Lian Beng Group Ltd. recommended interim tax exempted (1-tier) cash dividend of SGD 0.01 per unit for the period ended 30 November 2016. The proposed interim dividend will be payable on 26 January 2017. dividend. Members whose Securities Accounts with The Central Depository (Pte) Limited are credited with shares 19 January 2017 will be entitled to the proposed dividend.

The company announced unaudited consolidated earnings results for the second quarter and six months ended November 30, 2016. For the quarter, the company reported revenue of SGD 49,221,000 compared to SGD 129,990,000 a year ago. Profit before taxation was SGD 8,004,000 compared to SGD 25,683,000 a year ago. Profit for the period was SGD 6,847,000 compared to SGD 24,278,000 a year ago. Profit attributable to owners of the company was SGD 5,716,000 or 1.14 cents per basic and diluted share compared to SGD 22,868,000 or 4.53 cents per basic and diluted share a year ago. Net cash flows from operating activities were SGD 2,778,000 compared to net cash flows used in operating activities of SGD 30,502,000 a year ago. Purchase of property, plant and equipment was SGD 889,000 compared to SGD 2,689,000 a year ago.

For the six months, the company reported revenue of SGD 120,022,000 compared to SGD 265,612,000 a year ago. The decrease in revenue was mainly due to a decrease in revenue generated from the construction segment and ready-mixed concrete segment. Profit before taxation was SGD 23,607,000 compared to SGD 60,314,000 a year ago.

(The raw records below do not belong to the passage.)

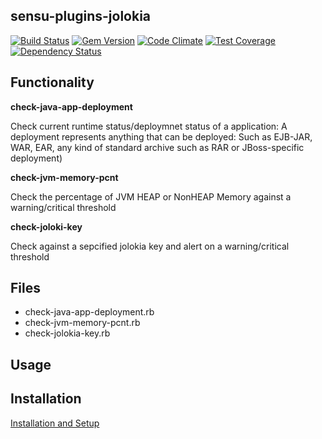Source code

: ## sensu-plugins-jolokia

[![Build Status](https://travis-ci.org/arineng/sensu-plugins-jolokia.svg?branch=master)](https://travis-ci.org/sensu-plugins/sensu-plugins-jolokia)
[![Gem Version](https://badge.fury.io/rb/sensu-plugins-jolokia.svg)](http://badge.fury.io/rb/sensu-plugins-jolokia)
[![Code Climate](https://codeclimate.com/github/arineng/sensu-plugins-jolokia/badges/gpa.svg)](https://codeclimate.com/github/arineng/sensu-plugins-jolokia)
[![Test Coverage](https://codeclimate.com/github/arineng/sensu-plugins-jolokia/badges/coverage.svg)](https://codeclimate.com/github/arineng/sensu-plugins-jolokia)
[![Dependency Status](https://gemnasium.com/arineng/sensu-plugins-jolokia.svg)](https://gemnasium.com/arineng/sensu-plugins-jolokia)

## Functionality

**check-java-app-deployment**

Check current runtime status/deploymnet status of a application:
  A deployment represents anything that can be deployed:
  Such as EJB-JAR, WAR, EAR, any kind of standard archive such as RAR or JBoss-specific deployment)

**check-jvm-memory-pcnt**

Check the percentage of JVM HEAP or NonHEAP Memory against a warning/critical threshold

**check-joloki-key**

Check against a sepcified jolokia key and alert on a warning/critical threshold

## Files
 * check-java-app-deployment.rb
 * check-jvm-memory-pcnt.rb
 * check-jolokia-key.rb

## Usage

## Installation

[Installation and Setup](http://sensu-plugins.io/docs/installation_instructions.html)
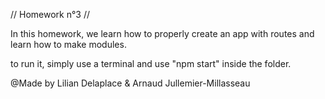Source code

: // Homework n°3 //

In this homework, we learn how to properly create an app with routes and learn how to make modules.

to run it, simply use a terminal and use "npm start" inside the folder.

@Made by Lilian Delaplace & Arnaud Jullemier-Millasseau
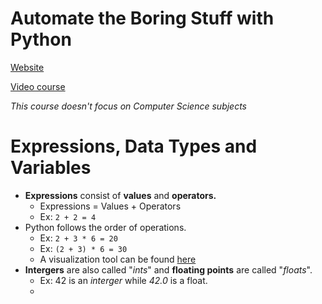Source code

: # Automate the Boring Stuff with Python
[Website](https://automatetheboringstuff.com)

[Video course](https://www.udemy.com/automate/learn/v4)

*This course doesn't focus on Computer Science subjects*

# Expressions, Data Types and Variables
- **Expressions** consist of **values** and **operators.** 
  - Expressions = Values + Operators
  - Ex: `2 + 2 = 4`
- Python follows the order of operations.
  - Ex: `2 + 3 * 6 = 20`
  - Ex: `(2 + 3) * 6 = 30`
  - A visualization tool can be found [here](https://automatetheboringstuff.com/eval/2-1.html)
- **Intergers** are also called "*ints*" and **floating points** are called "*floats*".
  - Ex: 42 is an *interger* while *42.0* is a float.
  - 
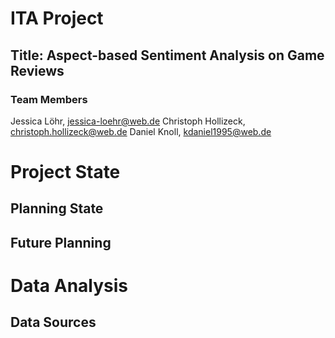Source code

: # ITA Project

## Title: Aspect-based Sentiment Analysis on Game Reviews

### Team Members
Jessica Löhr, jessica-loehr@web.de
Christoph Hollizeck, christoph.hollizeck@web.de
Daniel Knoll, kdaniel1995@web.de


# Project State
## Planning State


## Future Planning


# Data Analysis
## Data Sources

Profit for the period was SGD 20,362,000 compared to SGD 57,869,000 a year ago. Profit attributable to owners of the company was SGD 18,377,000 or 3.68 cents per basic and diluted share compared to SGD 55,137,000 or 10.89 cents per basic and diluted share a year ago. Net cash flows used in operating activities were SGD 8,280,000 compared to SGD 47,152,000 a year ago. Purchase of property, plant and equipment was SGD 1,388,000 compared to SGD 3,519,000 a year ago.